江戸の食卓に砂糖がなかった理由——贅沢品から日常へ
江戸時代、砂糖は金と同じ価値があった。その希少性が生んだ食文化と、現代の「甘さ当然」の世界との距離を探る。
江戸時代、砂糖は「砂糖漬け」という呼び方ひとつをとっても、それがいかに贅沢な行為だったかが伝わる。現代人が当たり前に口にする甘さは、当時の日本では身分の高い者だけの特権であり、医師や富商の家でようやく限定的に用いられた嗜好品だった。では、甘さへの渇望がないまま、江戸人はどのように食事を組み立てていたのだろうか。
この疑問の答えは、江戸の調味料文化に隠されている。砂糖に頼らない江戸の食卓では、塩辛さ・酸味・香りが主役だった。味噌や醤油の深い風味、みりんの穏やかな甘さ(これは米麹由来)、梅干しや漬物の酸味が、複雑で奥行きのある味わいを作り出していた。砂糖という「強い甘さ」がなかったからこそ、素材そのものの繊細な甘さ——大根の甘さ、小豆の甘さ、白味噌のやさしい甘さ——が食卓で丁寧に感じ取られていた。砂糖の稀少性は、逆説的に、他の甘さへの感度を研ぎ澄ませていたのだ。
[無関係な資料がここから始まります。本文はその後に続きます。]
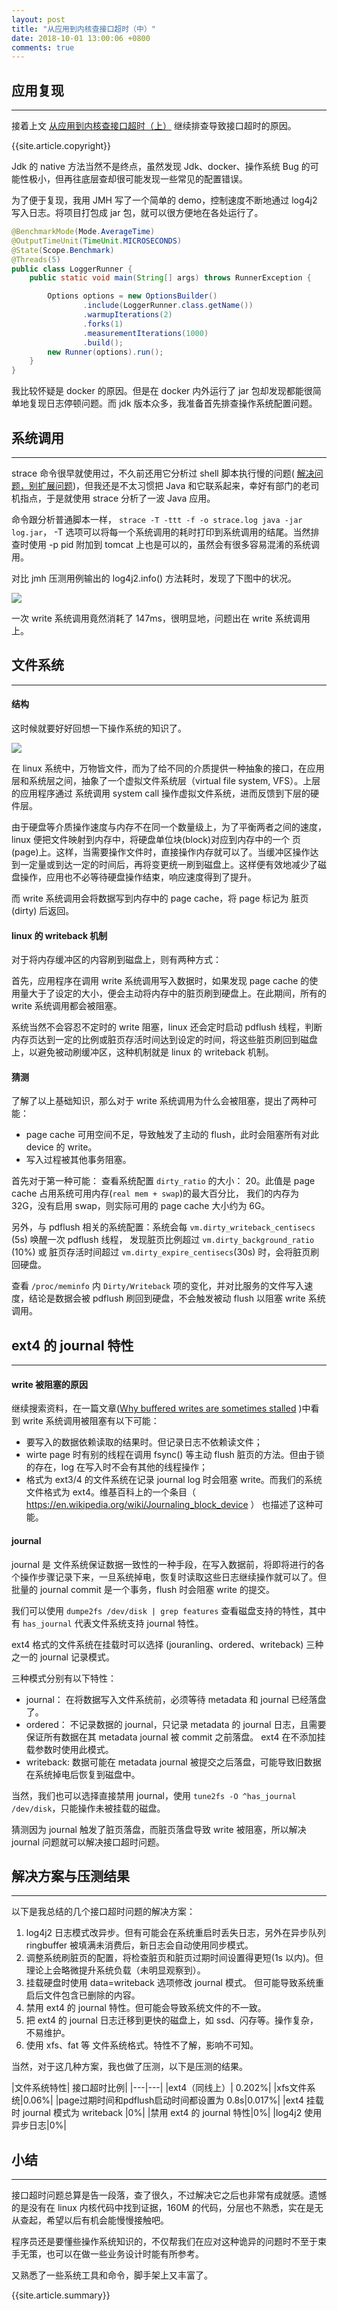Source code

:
 ```yaml
---
layout: post
title: "从应用到内核查接口超时（中）"
date: 2018-10-01 13:00:06 +0800
comments: true
---
```


## 应用复现
---
接着上文 <a href="{{ site.baseurl }}/2018/09/app_to_kernel_solve_api_timeout_1.html"> 从应用到内核查接口超时（上）</a> 继续排查导致接口超时的原因。

{{site.article.copyright}}

Jdk 的 native 方法当然不是终点，虽然发现 Jdk、docker、操作系统 Bug 的可能性极小，但再往底层查却很可能发现一些常见的配置错误。

为了便于复现，我用 JMH 写了一个简单的 demo，控制速度不断地通过 log4j2 写入日志。将项目打包成 jar 包，就可以很方便地在各处运行了。

```java
@BenchmarkMode(Mode.AverageTime)
@OutputTimeUnit(TimeUnit.MICROSECONDS)
@State(Scope.Benchmark)
@Threads(5)
public class LoggerRunner {
    public static void main(String[] args) throws RunnerException {

        Options options = new OptionsBuilder()
                .include(LoggerRunner.class.getName())
                .warmupIterations(2)
                .forks(1)
                .measurementIterations(1000)
                .build();
        new Runner(options).run();
    }
}
```

我比较怀疑是 docker 的原因。但是在 docker 内外运行了 jar 包却发现都能很简单地复现日志停顿问题。而 jdk 版本众多，我准备首先排查操作系统配置问题。

## 系统调用
---
strace 命令很早就使用过，不久前还用它分析过 shell 脚本执行慢的问题( <a href="{{ site.baseurl }}/2018/09/avoid_expanding_problems.html">解决问题，别扩展问题</a>)，但我还是不太习惯把 Java 和它联系起来，幸好有部门的老司机指点，于是就使用 strace 分析了一波 Java 应用。

命令跟分析普通脚本一样， `strace -T -ttt -f -o strace.log java -jar log.jar`， -T 选项可以将每一个系统调用的耗时打印到系统调用的结尾。当然排查时使用 -p pid 附加到 tomcat 上也是可以的，虽然会有很多容易混淆的系统调用。

对比 jmh 压测用例输出的 log4j2.info() 方法耗时，发现了下图中的状况。

<img src="/images/2018/write_strace.png" >

一次 write 系统调用竟然消耗了 147ms，很明显地，问题出在 write 系统调用上。

## 文件系统
---
#### 结构
这时候就要好好回想一下操作系统的知识了。

<img src="/images/2018/linux_file_system.png" >

﻿在 linux 系统中，万物皆文件，而为了给不同的介质提供一种抽象的接口，在应用层和系统层之间，抽象了一个虚拟文件系统层（virtual file system, VFS）。上层的应用程序通过 系统调用 system call 操作虚拟文件系统，进而反馈到下层的硬件层。

由于硬盘等介质操作速度与内存不在同一个数量级上，为了平衡两者之间的速度，linux 便把文件映射到内存中，将硬盘单位块(block)对应到内存中的一个 页(page)上。这样，当需要操作文件时，直接操作内存就可以了。当缓冲区操作达到一定量或到达一定的时间后，再将变更统一刷到磁盘上。这样便有效地减少了磁盘操作，应用也不必等待硬盘操作结束，响应速度得到了提升。

而 write 系统调用会将数据写到内存中的 page cache，将 page 标记为 脏页(dirty) 后返回。
#### linux 的 writeback 机制
对于将内存缓冲区的内容刷到磁盘上，则有两种方式：

首先，应用程序在调用 write 系统调用写入数据时，如果发现 page cache 的使用量大于了设定的大小，便会主动将内存中的脏页刷到硬盘上。在此期间，所有的 write 系统调用都会被阻塞。

系统当然不会容忍不定时的 write 阻塞，linux 还会定时启动 pdflush 线程，判断内存页达到一定的比例或脏页存活时间达到设定的时间，将这些脏页刷回到磁盘上，以避免被动刷缓冲区，这种机制就是 linux 的 writeback 机制。

#### 猜测
了解了以上基础知识，那么对于 write 系统调用为什么会被阻塞，提出了两种可能：

- page cache 可用空间不足，导致触发了主动的 flush，此时会阻塞所有对此 device 的 write。
- 写入过程被其他事务阻塞。

首先对于第一种可能：
﻿查看系统配置 `dirty_ratio` 的大小： 20。此值是 page cache 占用系统可用内存(`real mem + swap`)的最大百分比， 我们的内存为 32G，没有启用 swap，则实际可用的 page cache 大小约为 6G。

另外，与 pdflush 相关的系统配置：系统会每 `vm.dirty_writeback_centisecs` (5s) 唤醒一次 pdflush 线程， 发现脏页比例超过 `vm.dirty_background_ratio` (10%) 或 脏页存活时间超过 `vm.dirty_expire_centisecs`(30s) 时，会将脏页刷回硬盘。

查看  `/proc/meminfo` 内 `Dirty/Writeback` 项的变化，并对比服务的文件写入速度，结论是数据会被 pdflush 刷回到硬盘，不会触发被动 flush 以阻塞 write 系统调用。

## ext4 的 journal 特性
---
#### write 被阻塞的原因
﻿继续搜索资料，在一篇文章([Why buffered writes are sometimes stalled](http://yoshinorimatsunobu.blogspot.com/2014/03/why-buffered-writes-are-sometimes.html) )中看到 write 系统调用被阻塞有以下可能：

- 要写入的数据依赖读取的结果时。但记录日志不依赖读文件；
-  wirte page 时有别的线程在调用 fsync() 等主动 flush 脏页的方法。但由于锁的存在，log 在写入时不会有其他的线程操作；
- 格式为  ext3/4  的文件系统在记录 journal log 时会阻塞 write。而我们的系统文件格式为 ext4。维基百科上的一个条目（ https://en.wikipedia.org/wiki/Journaling_block_device ） 也描述了这种可能。

#### journal
journal 是 文件系统保证数据一致性的一种手段，在写入数据前，将即将进行的各个操作步骤记录下来，一旦系统掉电，恢复时读取这些日志继续操作就可以了。但批量的 journal commit 是一个事务，flush 时会阻塞 write 的提交。

我们可以使用 `dumpe2fs /dev/disk | grep features` 查看磁盘支持的特性，其中有 `has_journal` 代表文件系统支持 journal 特性。

ext4 格式的文件系统在挂载时可以选择 (jouranling、ordered、writeback) 三种之一的 journal 记录模式。

三种模式分别有以下特性：

- journal： 在将数据写入文件系统前，必须等待 metadata 和 journal 已经落盘了。
- ordered： 不记录数据的 journal，只记录 metadata 的 journal 日志，且需要保证所有数据在其 metadata journal 被 commit 之前落盘。 ext4 在不添加挂载参数时使用此模式。
- writeback: 数据可能在 metadata journal 被提交之后落盘，可能导致旧数据在系统掉电后恢复到磁盘中。

当然，我们也可以选择直接禁用 journal，使用 `tune2fs -O ^has_journal /dev/disk`，只能操作未被挂载的磁盘。

猜测因为 journal 触发了脏页落盘，而脏页落盘导致 write 被阻塞，所以解决 journal 问题就可以解决接口超时问题。

## 解决方案与压测结果
---
以下是我总结的几个接口超时问题的解决方案：

1. log4j2 日志模式改异步。但有可能会在系统重启时丢失日志，另外在异步队列 ringbuffer 被填满未消费后，新日志会自动使用同步模式。
2. 调整系统刷脏页的配置，将检查脏页和脏页过期时间设置得更短(1s 以内)。但理论上会略微提升系统负载（未明显观察到）。
3. 挂载硬盘时使用 data=writeback 选项修改 journal 模式。 但可能导致系统重启后文件包含已删除的内容。
4. 禁用 ext4 的 journal 特性。但可能会导致系统文件的不一致。
5. 把 ext4 的 journal 日志迁移到更快的磁盘上，如 ssd、闪存等。操作复杂，不易维护。
6. 使用 xfs、fat 等 文件系统格式。特性不了解，影响不可知。

当然，对于这几种方案，我也做了压测，以下是压测的结果。

﻿|文件系统特性| 接口超时比例|
|---|---|
|ext4（同线上）| 0.202%|
|xfs文件系统|0.06%|
|page过期时间和pdflush启动时间都设置为 0.8s|0.017%|
|ext4 挂载时 journal 模式为 writeback |0%|
|禁用 ext4 的 journal 特性|0%|
|log4j2 使用异步日志|0%|

## 小结
---
接口超时问题总算是告一段落，查了很久，不过解决它之后也非常有成就感。遗憾的是没有在 linux 内核代码中找到证据，160M 的代码，分层也不熟悉，实在是无从查起，希望以后有机会能慢慢接触吧。

程序员还是要懂些操作系统知识的，不仅帮我们在应对这种诡异的问题时不至于束手无策，也可以在做一些业务设计时能有所参考。

又熟悉了一些系统工具和命令，脚手架上又丰富了。

{{site.article.summary}}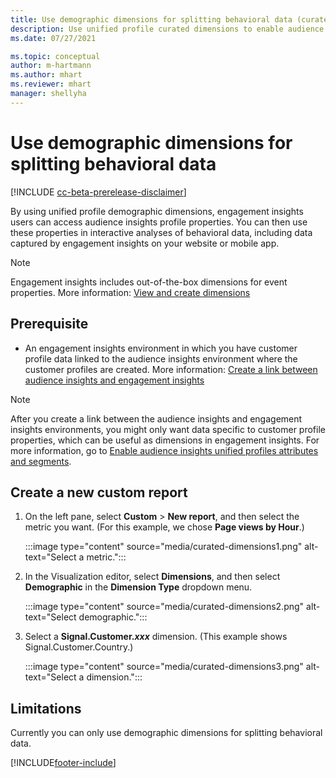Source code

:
 ```yaml
---
title: Use demographic dimensions for splitting behavioral data (curated dimensions)
description: Use unified profile curated dimensions to enable audience insights customer profile properties.
ms.date: 07/27/2021

ms.topic: conceptual
author: m-hartmann
ms.author: mhart
ms.reviewer: mhart
manager: shellyha
---
```


# Use demographic dimensions for splitting behavioral data

[!INCLUDE [cc-beta-prerelease-disclaimer](includes/cc-beta-prerelease-disclaimer.md)]

By using unified profile demographic dimensions, engagement insights users can access audience insights profile properties. You can then use these properties in interactive analyses of behavioral data, including data captured by engagement insights on your website or mobile app.

>[!NOTE]
> Engagement insights includes out-of-the-box dimensions for event properties. More information: [View and create dimensions](dimensions.md)

## Prerequisite

- An engagement insights environment in which you have customer profile data linked to the audience insights environment where the customer profiles are created. More information: [Create a link between audience insights and engagement insights](integrate-audience-insights-engagement-insights.md)

> [!NOTE]
> After you create a link between the audience insights and engagement insights environments, you might only want data specific to customer profile properties, which can be useful as dimensions in engagement insights. For more information, go to [Enable audience insights unified profiles attributes and segments](integrate-audience-insights-engagement-insights.md#enable-audience-insights-unified-profiles-attributes-and-segments).

## Create a new custom report

1. On the left pane, select **Custom** > **New report**, and then select the metric you want. (For this example, we chose **Page views by Hour**.)

    :::image type="content" source="media/curated-dimensions1.png" alt-text="Select a metric.":::

2. In the Visualization editor, select **Dimensions**, and then select **Demographic** in the **Dimension Type** dropdown menu.

    :::image type="content" source="media/curated-dimensions2.png" alt-text="Select demographic.":::

3. Select a **Signal.Customer.*xxx*** dimension. (This example shows Signal.Customer.Country.)

    :::image type="content" source="media/curated-dimensions3.png" alt-text="Select a dimension.":::
  
## Limitations

Currently you can only use demographic dimensions for splitting behavioral data.


[!INCLUDE[footer-include](../includes/footer-banner.md)]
江戸の食文化を支えていたのは、むしろ醗酵食品の力だった。味噌、醤油、漬物、塩辛。これらはすべて、塩漬けと時間による化学変化で生まれた「自然な甘さ」と「複雑な風味」を備えていた。タンパク質が分解されてアミノ酸に変わり、炭水化物が糖化される過程で、砂糖とは異なる、じっくりと口の中で展開する甘さが形成される。江戸人はこの時間が生み出す甘さを信じ、それを「ご飯の友」として日々の食卓に並べていた。
現代日本人が砂糖に頼るようになったのは、戦後の急速な産業化を待たねばならない。冷蔵技術の普及、製糖業の発展、そして西洋化の波が、砂糖を民主化した。かつての贅沢品は、今では一日に何度も口に入る当たり前の味になってしまった。しかし江戸の食卓に立ち戻ると、私たちが失ったものが見える。それは「甘さに敏感である」ということだ。砂糖の強烈な甘さに慣れた舌は、素材本来の優しい甘さ、醗酵が生み出す複雑な甘さに気づきにくくなっている。
江戸の人々が砂糖なしに培った食の感覚——塩辛さの奥行き、酸味の爽やかさ、そして素材と時間が作る甘さ——は、実は現代にも息づいている。味噌汁を一杯飲むとき、漬物をかじるとき、白和えを食べるとき。砂糖に頼らない江戸の食卓を思うと、同じ日本食でも、砂糖と塩だけで成り立つ現代の加工食品がいかに異なるものか見えてくる。贅沢品の制約が、かつては食を豊かにしていたのだ。